Under retained EU regulations, new vehicles first registered from 21 August and which have a tachograph must be fitted with second generation smart units. One coach dealership has suggested that supply of that equipment may initially be constrained, although another source believes otherwise.
The parliament.uk website noted in 2022 that if availability is limited, a “pragmatic solution” will be deployed here, although there is no guarantee that it would apply to those vehicles when travelling into the EU. That document highlights that a dispensation of sorts under similar circumstances was given when the first generation of smart tachograph units became mandated in new vehicles, in 2019.
Additionally, existing tachograph-equipped vehicles used internationally must eventually gain second generation smart units. For those with first generation smart units, the deadline for that is 18 August 2025. Where analogue or earlier digital units are fitted, it is 31 December 2024. Vehicles used only domestically are unaffected.
The second generation smart tachograph has new functionality majoring on use of the Galileo Open Service Navigation Message Authentication (OSNMA). That allows verification of positions reported by the unit via the Galileo Global Navigation Satellite System (GNSS).

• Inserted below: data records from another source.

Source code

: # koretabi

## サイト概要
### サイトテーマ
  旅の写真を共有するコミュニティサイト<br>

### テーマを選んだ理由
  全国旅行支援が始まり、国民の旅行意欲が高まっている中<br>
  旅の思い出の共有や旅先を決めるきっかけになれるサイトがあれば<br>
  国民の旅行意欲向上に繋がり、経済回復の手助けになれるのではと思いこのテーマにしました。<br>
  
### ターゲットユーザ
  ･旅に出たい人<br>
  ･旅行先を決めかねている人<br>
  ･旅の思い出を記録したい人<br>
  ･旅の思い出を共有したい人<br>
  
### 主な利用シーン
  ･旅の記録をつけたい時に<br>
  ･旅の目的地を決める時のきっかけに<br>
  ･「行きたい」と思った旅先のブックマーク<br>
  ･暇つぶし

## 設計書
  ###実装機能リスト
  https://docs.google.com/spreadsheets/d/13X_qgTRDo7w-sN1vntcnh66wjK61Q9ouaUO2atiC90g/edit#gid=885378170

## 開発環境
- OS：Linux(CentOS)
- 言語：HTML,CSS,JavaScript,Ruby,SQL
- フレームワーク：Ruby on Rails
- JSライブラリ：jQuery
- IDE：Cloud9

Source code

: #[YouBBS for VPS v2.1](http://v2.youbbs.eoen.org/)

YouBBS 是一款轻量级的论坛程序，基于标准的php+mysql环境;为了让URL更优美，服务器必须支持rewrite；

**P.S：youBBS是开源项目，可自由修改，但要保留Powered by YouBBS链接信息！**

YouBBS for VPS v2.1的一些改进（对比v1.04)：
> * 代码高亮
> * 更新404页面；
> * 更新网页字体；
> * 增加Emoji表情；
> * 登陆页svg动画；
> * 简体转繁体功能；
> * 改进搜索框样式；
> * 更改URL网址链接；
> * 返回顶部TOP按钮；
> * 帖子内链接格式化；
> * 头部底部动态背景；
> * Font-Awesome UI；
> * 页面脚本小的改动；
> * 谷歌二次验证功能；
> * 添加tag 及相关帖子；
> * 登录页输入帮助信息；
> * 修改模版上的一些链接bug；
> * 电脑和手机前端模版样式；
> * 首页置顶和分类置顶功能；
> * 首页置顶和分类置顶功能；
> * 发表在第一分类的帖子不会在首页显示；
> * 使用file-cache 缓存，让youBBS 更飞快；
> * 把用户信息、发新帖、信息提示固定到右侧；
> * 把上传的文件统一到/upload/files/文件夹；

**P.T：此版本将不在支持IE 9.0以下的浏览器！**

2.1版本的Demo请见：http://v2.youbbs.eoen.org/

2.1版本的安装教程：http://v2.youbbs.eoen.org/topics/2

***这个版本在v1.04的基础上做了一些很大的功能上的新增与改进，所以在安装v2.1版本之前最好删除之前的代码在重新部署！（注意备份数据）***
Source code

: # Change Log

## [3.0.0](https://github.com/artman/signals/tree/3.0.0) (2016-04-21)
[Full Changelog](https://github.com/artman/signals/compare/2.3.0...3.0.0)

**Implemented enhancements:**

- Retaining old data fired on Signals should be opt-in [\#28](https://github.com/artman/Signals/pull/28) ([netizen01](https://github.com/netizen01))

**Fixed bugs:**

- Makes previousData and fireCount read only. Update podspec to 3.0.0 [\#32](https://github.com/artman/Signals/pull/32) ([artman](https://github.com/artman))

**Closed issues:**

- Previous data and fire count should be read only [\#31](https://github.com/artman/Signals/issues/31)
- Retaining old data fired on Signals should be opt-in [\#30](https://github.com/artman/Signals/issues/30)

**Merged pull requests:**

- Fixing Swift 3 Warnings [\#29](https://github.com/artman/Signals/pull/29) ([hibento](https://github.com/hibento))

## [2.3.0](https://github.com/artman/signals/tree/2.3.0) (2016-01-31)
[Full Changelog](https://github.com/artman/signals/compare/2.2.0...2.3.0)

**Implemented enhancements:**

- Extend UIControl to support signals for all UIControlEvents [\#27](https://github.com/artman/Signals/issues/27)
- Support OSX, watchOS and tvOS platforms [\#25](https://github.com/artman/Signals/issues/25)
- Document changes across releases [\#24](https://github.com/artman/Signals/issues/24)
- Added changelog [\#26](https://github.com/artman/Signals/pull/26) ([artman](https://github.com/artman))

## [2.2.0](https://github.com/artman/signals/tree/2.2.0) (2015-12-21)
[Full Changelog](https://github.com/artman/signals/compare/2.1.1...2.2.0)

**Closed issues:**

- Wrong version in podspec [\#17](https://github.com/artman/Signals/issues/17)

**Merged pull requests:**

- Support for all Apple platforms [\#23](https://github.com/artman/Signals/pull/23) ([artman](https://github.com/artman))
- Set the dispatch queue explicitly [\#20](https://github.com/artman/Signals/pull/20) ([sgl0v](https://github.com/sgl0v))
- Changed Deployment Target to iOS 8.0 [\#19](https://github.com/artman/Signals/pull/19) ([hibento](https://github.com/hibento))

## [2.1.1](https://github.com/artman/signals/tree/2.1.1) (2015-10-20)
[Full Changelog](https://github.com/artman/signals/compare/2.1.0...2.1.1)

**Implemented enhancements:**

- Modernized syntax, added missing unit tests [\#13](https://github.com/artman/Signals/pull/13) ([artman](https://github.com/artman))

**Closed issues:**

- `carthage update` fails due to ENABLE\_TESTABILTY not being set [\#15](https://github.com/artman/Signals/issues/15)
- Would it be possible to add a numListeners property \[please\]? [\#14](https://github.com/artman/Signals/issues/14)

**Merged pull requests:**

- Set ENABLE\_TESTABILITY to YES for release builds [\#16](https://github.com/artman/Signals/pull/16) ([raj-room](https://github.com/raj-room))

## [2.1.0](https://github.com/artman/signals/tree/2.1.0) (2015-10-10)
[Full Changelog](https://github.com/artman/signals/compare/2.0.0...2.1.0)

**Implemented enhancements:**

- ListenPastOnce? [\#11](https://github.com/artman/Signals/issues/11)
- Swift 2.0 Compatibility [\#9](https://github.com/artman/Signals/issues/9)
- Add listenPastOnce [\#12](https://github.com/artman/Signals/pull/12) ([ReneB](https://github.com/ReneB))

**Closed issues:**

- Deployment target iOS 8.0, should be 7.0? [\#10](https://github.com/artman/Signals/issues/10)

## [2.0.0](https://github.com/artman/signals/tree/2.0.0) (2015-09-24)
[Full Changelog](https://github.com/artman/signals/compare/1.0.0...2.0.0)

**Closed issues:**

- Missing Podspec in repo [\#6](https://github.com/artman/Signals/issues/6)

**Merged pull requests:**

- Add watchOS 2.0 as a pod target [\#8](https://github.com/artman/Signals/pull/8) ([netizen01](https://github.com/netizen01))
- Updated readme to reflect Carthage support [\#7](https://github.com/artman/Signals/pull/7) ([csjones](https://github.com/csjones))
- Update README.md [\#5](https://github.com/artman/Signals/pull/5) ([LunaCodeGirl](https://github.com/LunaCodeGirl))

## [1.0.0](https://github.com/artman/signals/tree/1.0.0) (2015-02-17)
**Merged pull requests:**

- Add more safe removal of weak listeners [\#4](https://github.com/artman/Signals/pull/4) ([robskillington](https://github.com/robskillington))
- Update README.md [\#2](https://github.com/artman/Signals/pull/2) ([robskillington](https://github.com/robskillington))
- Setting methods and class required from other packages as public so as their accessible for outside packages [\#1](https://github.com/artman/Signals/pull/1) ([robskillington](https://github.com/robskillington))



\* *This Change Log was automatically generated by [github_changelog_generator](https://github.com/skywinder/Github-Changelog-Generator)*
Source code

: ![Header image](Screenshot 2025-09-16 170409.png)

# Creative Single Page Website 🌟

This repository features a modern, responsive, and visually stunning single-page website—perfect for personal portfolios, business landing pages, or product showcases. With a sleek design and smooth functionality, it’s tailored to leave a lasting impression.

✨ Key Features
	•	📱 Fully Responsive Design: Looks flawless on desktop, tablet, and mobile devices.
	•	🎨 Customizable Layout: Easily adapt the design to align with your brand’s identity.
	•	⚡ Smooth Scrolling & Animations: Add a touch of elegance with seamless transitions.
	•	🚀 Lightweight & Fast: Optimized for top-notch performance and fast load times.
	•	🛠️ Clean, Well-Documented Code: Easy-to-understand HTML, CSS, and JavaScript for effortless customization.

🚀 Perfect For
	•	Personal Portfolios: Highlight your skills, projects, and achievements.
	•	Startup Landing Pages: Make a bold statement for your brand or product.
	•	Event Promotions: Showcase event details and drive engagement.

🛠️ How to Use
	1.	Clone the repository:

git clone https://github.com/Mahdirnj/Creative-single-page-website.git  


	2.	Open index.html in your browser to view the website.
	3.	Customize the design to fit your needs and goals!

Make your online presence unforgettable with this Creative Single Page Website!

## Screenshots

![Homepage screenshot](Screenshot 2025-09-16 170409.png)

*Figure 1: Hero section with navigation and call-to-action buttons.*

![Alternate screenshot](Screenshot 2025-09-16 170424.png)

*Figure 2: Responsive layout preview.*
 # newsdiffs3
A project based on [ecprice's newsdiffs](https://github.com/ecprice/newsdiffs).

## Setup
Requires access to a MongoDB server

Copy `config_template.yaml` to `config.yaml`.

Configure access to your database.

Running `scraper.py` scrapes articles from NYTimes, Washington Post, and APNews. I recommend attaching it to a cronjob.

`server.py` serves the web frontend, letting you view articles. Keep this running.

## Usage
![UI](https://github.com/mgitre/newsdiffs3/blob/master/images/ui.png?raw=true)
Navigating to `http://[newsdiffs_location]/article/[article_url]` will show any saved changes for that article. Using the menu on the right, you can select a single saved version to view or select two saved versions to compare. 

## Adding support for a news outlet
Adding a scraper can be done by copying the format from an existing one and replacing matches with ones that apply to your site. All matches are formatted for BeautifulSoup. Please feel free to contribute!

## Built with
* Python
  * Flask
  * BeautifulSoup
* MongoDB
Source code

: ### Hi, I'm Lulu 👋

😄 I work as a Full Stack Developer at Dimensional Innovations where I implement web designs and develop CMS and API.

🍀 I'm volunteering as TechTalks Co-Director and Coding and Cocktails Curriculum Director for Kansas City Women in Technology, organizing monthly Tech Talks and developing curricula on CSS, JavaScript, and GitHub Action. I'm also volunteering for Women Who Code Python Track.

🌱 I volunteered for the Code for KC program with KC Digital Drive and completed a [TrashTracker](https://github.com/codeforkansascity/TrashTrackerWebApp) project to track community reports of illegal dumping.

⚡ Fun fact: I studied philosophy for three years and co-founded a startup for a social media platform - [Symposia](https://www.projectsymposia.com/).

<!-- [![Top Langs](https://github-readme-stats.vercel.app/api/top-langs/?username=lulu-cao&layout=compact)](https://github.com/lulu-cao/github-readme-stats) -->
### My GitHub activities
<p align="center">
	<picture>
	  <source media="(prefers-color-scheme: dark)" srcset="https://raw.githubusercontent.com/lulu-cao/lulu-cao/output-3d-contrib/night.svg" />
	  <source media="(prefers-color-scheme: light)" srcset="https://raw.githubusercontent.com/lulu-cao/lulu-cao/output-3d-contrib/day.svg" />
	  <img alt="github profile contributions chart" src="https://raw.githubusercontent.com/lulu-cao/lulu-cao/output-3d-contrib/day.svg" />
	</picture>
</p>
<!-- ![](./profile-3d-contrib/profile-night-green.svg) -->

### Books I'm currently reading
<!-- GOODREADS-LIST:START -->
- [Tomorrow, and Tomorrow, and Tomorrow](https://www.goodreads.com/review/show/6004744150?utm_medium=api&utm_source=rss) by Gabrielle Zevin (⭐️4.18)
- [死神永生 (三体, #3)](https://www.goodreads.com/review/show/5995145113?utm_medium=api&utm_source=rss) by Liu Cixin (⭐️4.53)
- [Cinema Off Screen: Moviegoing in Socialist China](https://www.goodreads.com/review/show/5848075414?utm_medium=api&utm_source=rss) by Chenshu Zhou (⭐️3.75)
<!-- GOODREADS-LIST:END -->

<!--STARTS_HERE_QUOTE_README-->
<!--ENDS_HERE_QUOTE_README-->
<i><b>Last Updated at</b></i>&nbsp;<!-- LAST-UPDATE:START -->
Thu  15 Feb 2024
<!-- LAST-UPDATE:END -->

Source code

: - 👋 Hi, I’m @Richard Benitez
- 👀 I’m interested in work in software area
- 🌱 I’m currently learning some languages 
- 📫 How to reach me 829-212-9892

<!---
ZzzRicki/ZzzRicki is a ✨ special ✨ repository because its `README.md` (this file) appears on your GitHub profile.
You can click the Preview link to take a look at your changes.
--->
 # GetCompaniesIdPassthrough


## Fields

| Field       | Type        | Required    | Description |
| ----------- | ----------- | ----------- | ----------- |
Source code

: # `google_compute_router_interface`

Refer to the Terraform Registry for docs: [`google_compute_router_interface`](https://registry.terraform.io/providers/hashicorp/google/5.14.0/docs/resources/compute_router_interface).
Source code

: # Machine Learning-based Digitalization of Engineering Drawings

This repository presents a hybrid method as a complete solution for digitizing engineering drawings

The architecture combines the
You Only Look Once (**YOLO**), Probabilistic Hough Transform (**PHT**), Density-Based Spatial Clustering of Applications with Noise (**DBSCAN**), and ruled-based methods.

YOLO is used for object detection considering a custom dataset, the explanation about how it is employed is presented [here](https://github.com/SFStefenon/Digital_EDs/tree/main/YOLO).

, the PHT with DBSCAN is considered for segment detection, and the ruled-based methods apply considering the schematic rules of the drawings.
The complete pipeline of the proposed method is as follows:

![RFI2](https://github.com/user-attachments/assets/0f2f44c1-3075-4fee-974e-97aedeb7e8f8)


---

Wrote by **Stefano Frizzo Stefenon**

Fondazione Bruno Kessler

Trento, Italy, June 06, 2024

As of May, OSNMA remained under testing, with service declaration expected after 21 August, according to implementation notes published then by the European Commission. That left type approval of vehicle units “uncertain.”
With late-stage approval in mind, an EC dispensation allowing installation of transitional second generation smart tachographs – lacking OSNMA – will run until May 2024. When installed, those transitional units will be permitted for use in the EU for the vehicle’s lifespan.
It had been suggested that transitional units may eventually need a software upgrade to deliver full second generation smart functionality. In April, the International Road Transport Union (IRU) aired concerns about the cost involved and the expectation that it would fall on the vehicle operator. It has since been clarified by the EC that any such update would be voluntary, IRU says.